• [INPUT FOR THIS TASK]
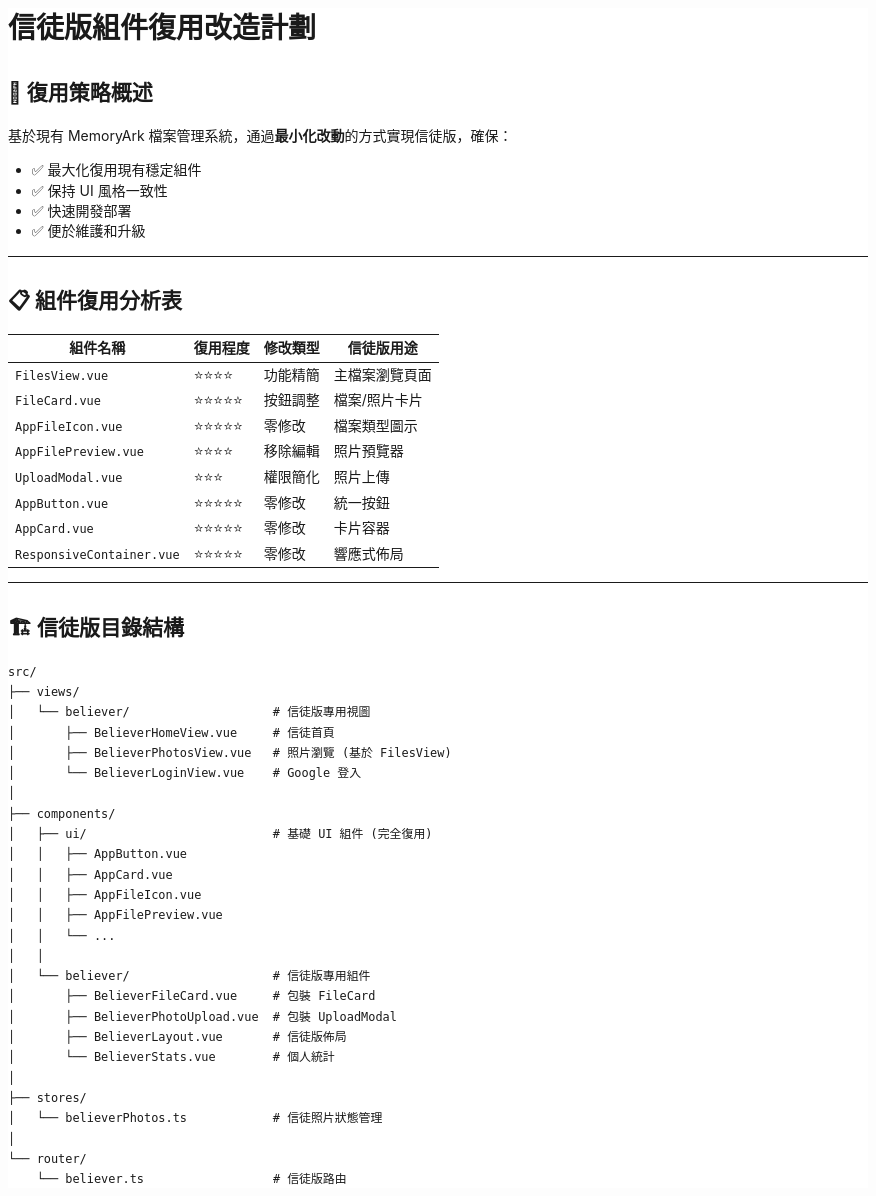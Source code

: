 # 信徒版組件復用改造計劃

## 🎯 復用策略概述

基於現有 MemoryArk 檔案管理系統，通過**最小化改動**的方式實現信徒版，確保：
- ✅ 最大化復用現有穩定組件
- ✅ 保持 UI 風格一致性
- ✅ 快速開發部署
- ✅ 便於維護和升級

---

## 📋 組件復用分析表

| 組件名稱 | 復用程度 | 修改類型 | 信徒版用途 |
|---------|---------|---------|----------|
| `FilesView.vue` | ⭐⭐⭐⭐ | 功能精簡 | 主檔案瀏覽頁面 |
| `FileCard.vue` | ⭐⭐⭐⭐⭐ | 按鈕調整 | 檔案/照片卡片 |
| `AppFileIcon.vue` | ⭐⭐⭐⭐⭐ | 零修改 | 檔案類型圖示 |
| `AppFilePreview.vue` | ⭐⭐⭐⭐ | 移除編輯 | 照片預覽器 |
| `UploadModal.vue` | ⭐⭐⭐ | 權限簡化 | 照片上傳 |
| `AppButton.vue` | ⭐⭐⭐⭐⭐ | 零修改 | 統一按鈕 |
| `AppCard.vue` | ⭐⭐⭐⭐⭐ | 零修改 | 卡片容器 |
| `ResponsiveContainer.vue` | ⭐⭐⭐⭐⭐ | 零修改 | 響應式佈局 |

---

## 🏗️ 信徒版目錄結構

```
src/
├── views/
│   └── believer/                    # 信徒版專用視圖
│       ├── BelieverHomeView.vue     # 信徒首頁
│       ├── BelieverPhotosView.vue   # 照片瀏覽 (基於 FilesView)
│       └── BelieverLoginView.vue    # Google 登入
│
├── components/
│   ├── ui/                          # 基礎 UI 組件 (完全復用)
│   │   ├── AppButton.vue           
│   │   ├── AppCard.vue             
│   │   ├── AppFileIcon.vue         
│   │   ├── AppFilePreview.vue      
│   │   └── ...                     
│   │
│   └── believer/                    # 信徒版專用組件
│       ├── BelieverFileCard.vue     # 包裝 FileCard
│       ├── BelieverPhotoUpload.vue  # 包裝 UploadModal
│       ├── BelieverLayout.vue       # 信徒版佈局
│       └── BelieverStats.vue        # 個人統計
│
├── stores/
│   └── believerPhotos.ts            # 信徒照片狀態管理
│
└── router/
    └── believer.ts                  # 信徒版路由
```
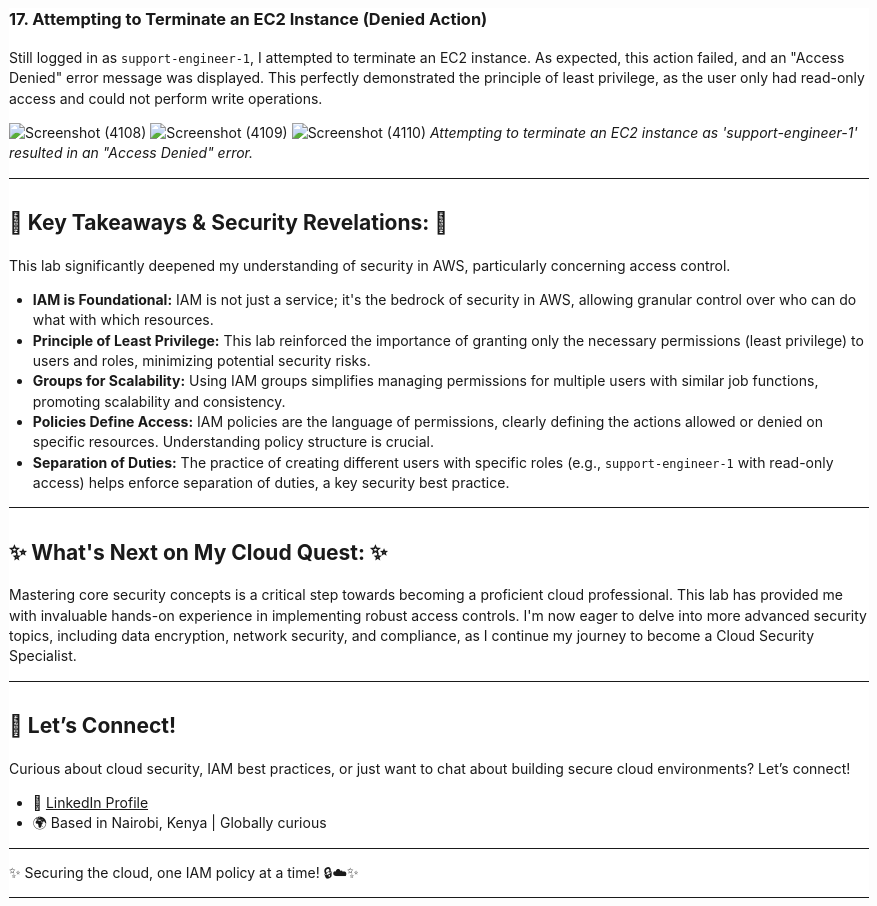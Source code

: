 ### 17. Attempting to Terminate an EC2 Instance (Denied Action)

Still logged in as `support-engineer-1`, I attempted to terminate an EC2 instance. As expected, this action failed, and an "Access Denied" error message was displayed. This perfectly demonstrated the principle of least privilege, as the user only had read-only access and could not perform write operations.

![Screenshot (4108)](https://github.com/user-attachments/assets/75e94166-229a-4583-8d8f-48ae090c5616)
![Screenshot (4109)](https://github.com/user-attachments/assets/6bfa9d25-f399-4872-9888-347663a542ab)
![Screenshot (4110)](https://github.com/user-attachments/assets/35605ebb-20bc-4033-984f-01c095f73e19)
*Attempting to terminate an EC2 instance as 'support-engineer-1' resulted in an "Access Denied" error.*

---

## 🔑 Key Takeaways & Security Revelations: 🔑

This lab significantly deepened my understanding of security in AWS, particularly concerning access control.

* **IAM is Foundational:** IAM is not just a service; it's the bedrock of security in AWS, allowing granular control over who can do what with which resources.
* **Principle of Least Privilege:** This lab reinforced the importance of granting only the necessary permissions (least privilege) to users and roles, minimizing potential security risks.
* **Groups for Scalability:** Using IAM groups simplifies managing permissions for multiple users with similar job functions, promoting scalability and consistency.
* **Policies Define Access:** IAM policies are the language of permissions, clearly defining the actions allowed or denied on specific resources. Understanding policy structure is crucial.
* **Separation of Duties:** The practice of creating different users with specific roles (e.g., `support-engineer-1` with read-only access) helps enforce separation of duties, a key security best practice.

---

## ✨ What's Next on My Cloud Quest: ✨

Mastering core security concepts is a critical step towards becoming a proficient cloud professional. This lab has provided me with invaluable hands-on experience in implementing robust access controls. I'm now eager to delve into more advanced security topics, including data encryption, network security, and compliance, as I continue my journey to become a Cloud Security Specialist.

---

## 🤝 Let’s Connect!

Curious about cloud security, IAM best practices, or just want to chat about building secure cloud environments? Let’s connect!

* 💼 [LinkedIn Profile](https://www.linkedin.com/in/mercy-ndonga/)
* 🌍 Based in Nairobi, Kenya | Globally curious

---

✨ Securing the cloud, one IAM policy at a time! 🔒☁️✨

---
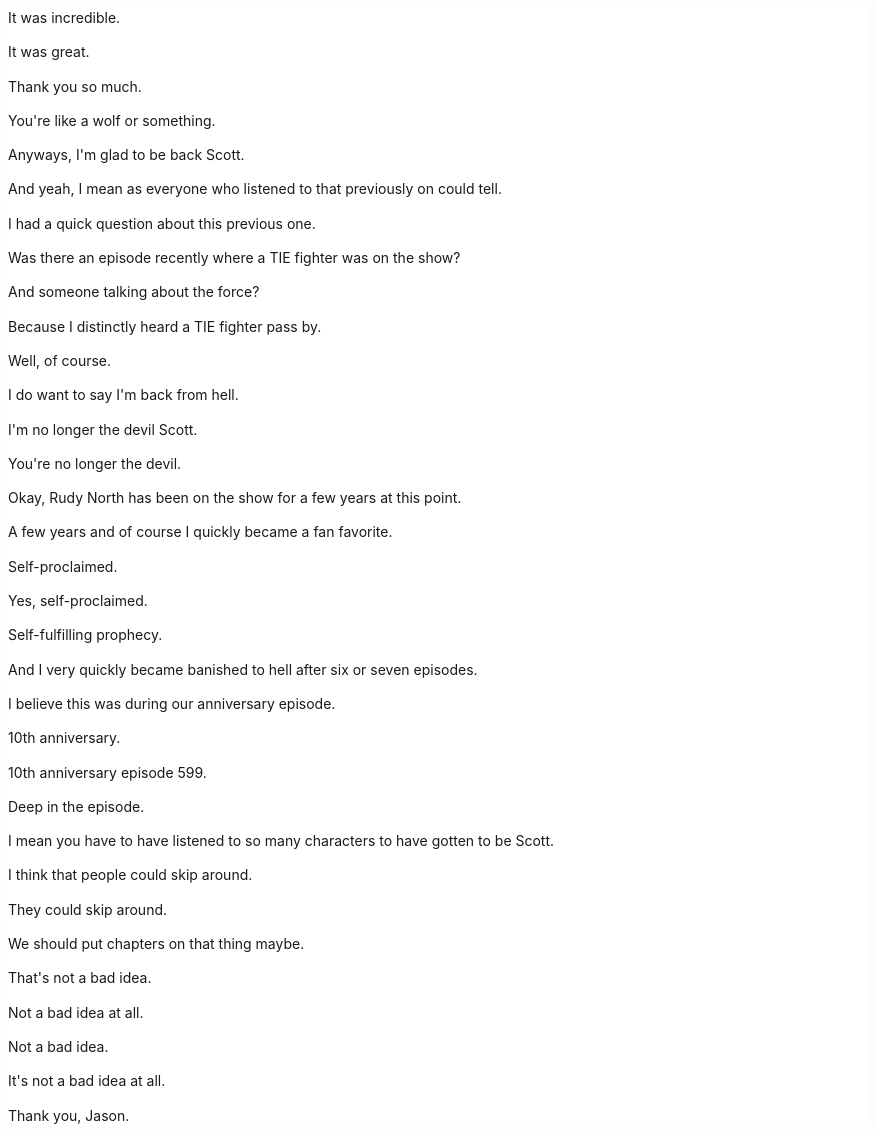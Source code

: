 It was incredible.

It was great.

Thank you so much.

You're like a wolf or something.

Anyways, I'm glad to be back Scott.

And yeah, I mean as everyone who listened to that previously on could tell.

I had a quick question about this previous one.

Was there an episode recently where a TIE fighter was on the show?

And someone talking about the force?

Because I distinctly heard a TIE fighter pass by.

Well, of course.

I do want to say I'm back from hell.

I'm no longer the devil Scott.

You're no longer the devil.

Okay, Rudy North has been on the show for a few years at this point.

A few years and of course I quickly became a fan favorite.

Self-proclaimed.

Yes, self-proclaimed.

Self-fulfilling prophecy.

And I very quickly became banished to hell after six or seven episodes.

I believe this was during our anniversary episode.

10th anniversary.

10th anniversary episode 599.

Deep in the episode.

I mean you have to have listened to so many characters to have gotten to be Scott.

I think that people could skip around.

They could skip around.

We should put chapters on that thing maybe.

That's not a bad idea.

Not a bad idea at all.

Not a bad idea.

It's not a bad idea at all.

Thank you, Jason.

• [AIM OF THE EXERCISE] Which of the lines in the data contain the string "roles"? Return each one.

• [RESPONSE TO THE EXERCISE]
* **Principle of Least Privilege:** This lab reinforced the importance of granting only the necessary permissions (least privilege) to users and roles, minimizing potential security risks.
* **Separation of Duties:** The practice of creating different users with specific roles (e.g., `support-engineer-1` with read-only access) helps enforce separation of duties, a key security best practice.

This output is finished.